When he wasn’t at the hospital, Abdullah stayed with host parents George and Joan Abuhamad in Yorba Linda. They were warm and accommodating, and he got along well with their children. But when I joined them for lunch one day in the family’s shady backyard, Abdullah looked sad. Confined to a wheelchair, he couldn’t play like the others.

Last month, I walked through the heavily fortified border crossing that separates Israel from the Gaza Strip. I had come to do some reporting in Gaza, and had arranged to visit Abdullah while there.

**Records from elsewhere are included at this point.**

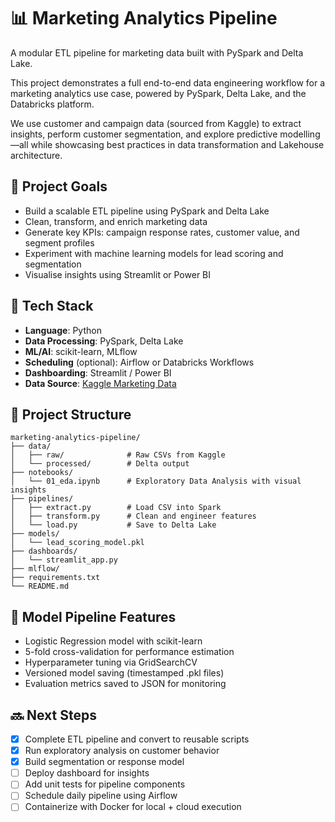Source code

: # 📊 Marketing Analytics Pipeline
A modular ETL pipeline for marketing data built with PySpark and Delta Lake.

This project demonstrates a full end-to-end data engineering workflow for a marketing analytics use case, powered by PySpark, Delta Lake, and the Databricks platform.

We use customer and campaign data (sourced from Kaggle) to extract insights, perform customer segmentation, and explore predictive modelling—all while showcasing best practices in data transformation and Lakehouse architecture.

## 🚀 Project Goals

- Build a scalable ETL pipeline using PySpark and Delta Lake
- Clean, transform, and enrich marketing data
- Generate key KPIs: campaign response rates, customer value, and segment profiles
- Experiment with machine learning models for lead scoring and segmentation
- Visualise insights using Streamlit or Power BI

## 🧱 Tech Stack

- **Language**: Python
- **Data Processing**: PySpark, Delta Lake
- **ML/AI**: scikit-learn, MLflow
- **Scheduling** (optional): Airflow or Databricks Workflows
- **Dashboarding**: Streamlit / Power BI
- **Data Source**: [Kaggle Marketing Data](https://www.kaggle.com/datasets/jackdaoud/marketing-data)

## 📁 Project Structure

```
marketing-analytics-pipeline/
├── data/
│   ├── raw/              # Raw CSVs from Kaggle
│   └── processed/        # Delta output
├── notebooks/
│   └── 01_eda.ipynb      # Exploratory Data Analysis with visual insights
├── pipelines/
│   ├── extract.py        # Load CSV into Spark
│   ├── transform.py      # Clean and engineer features
│   └── load.py           # Save to Delta Lake
├── models/
│   └── lead_scoring_model.pkl
├── dashboards/
│   └── streamlit_app.py
├── mlflow/
├── requirements.txt
└── README.md
```

## 🧠 Model Pipeline Features

- Logistic Regression model with scikit-learn
- 5-fold cross-validation for performance estimation
- Hyperparameter tuning via GridSearchCV
- Versioned model saving (timestamped .pkl files)
- Evaluation metrics saved to JSON for monitoring

## 🔜 Next Steps

- [x] Complete ETL pipeline and convert to reusable scripts
- [x] Run exploratory analysis on customer behavior
- [x] Build segmentation or response model
- [ ] Deploy dashboard for insights
- [ ] Add unit tests for pipeline components
- [ ] Schedule daily pipeline using Airflow
- [ ] Containerize with Docker for local + cloud execution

Tension between Palestinian-controlled Gaza and Israel has escalated in recent months, with Israel launching a string of deadly airstrikes against militants who have fired hundreds of rockets into its territory.

But on the day I drove past blocks that had been reduced to rubble in earlier warfare, Gaza exuded an almost pastoral calm. Donkeys plodded down dusty streets, hauling carts of oranges, and groups of schoolgirls walked hand in hand, dressed in old-fashioned peacoats and white head scarves. It felt a universe apart from the Israeli towns just on the other side of the border wall, where the network of palm-lined freeways and shopping malls reminded me of my great-grandmother’s retirement community in Florida.

I had pulled over to the side of the road, trying to locate Abdullah’s house, when a young man knocked at my window. I assumed he was trying to sell me something and waved him away. He knocked again, harder, and cracked an expectant smile. It was Abdullah, who had grown from a pudgy, wheelchair-bound kid into a tall, good-looking teen.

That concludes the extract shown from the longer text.